* _TO DO_: Among the records, which lines hold the word "secrets"? Pick them out.

* _Items from a data source_:
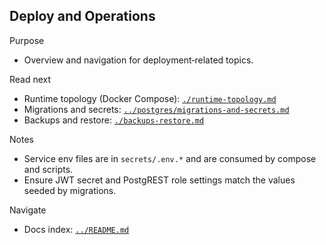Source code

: ## Deploy and Operations

Purpose

- Overview and navigation for deployment‑related topics.

Read next

- Runtime topology (Docker Compose): [`./runtime-topology.md`](./runtime-topology.md)
- Migrations and secrets: [`../postgres/migrations-and-secrets.md`](../postgres/migrations-and-secrets.md)
- Backups and restore: [`./backups-restore.md`](./backups-restore.md)

Notes

- Service env files are in `secrets/.env.*` and are consumed by compose and scripts.
- Ensure JWT secret and PostgREST role settings match the values seeded by migrations.

Navigate

- Docs index: [`../README.md`](../README.md)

* _RESPONSE TO THIS TASK_:
- Migrations and secrets: [`../postgres/migrations-and-secrets.md`](../postgres/migrations-and-secrets.md)
- Service env files are in `secrets/.env.*` and are consumed by compose and scripts.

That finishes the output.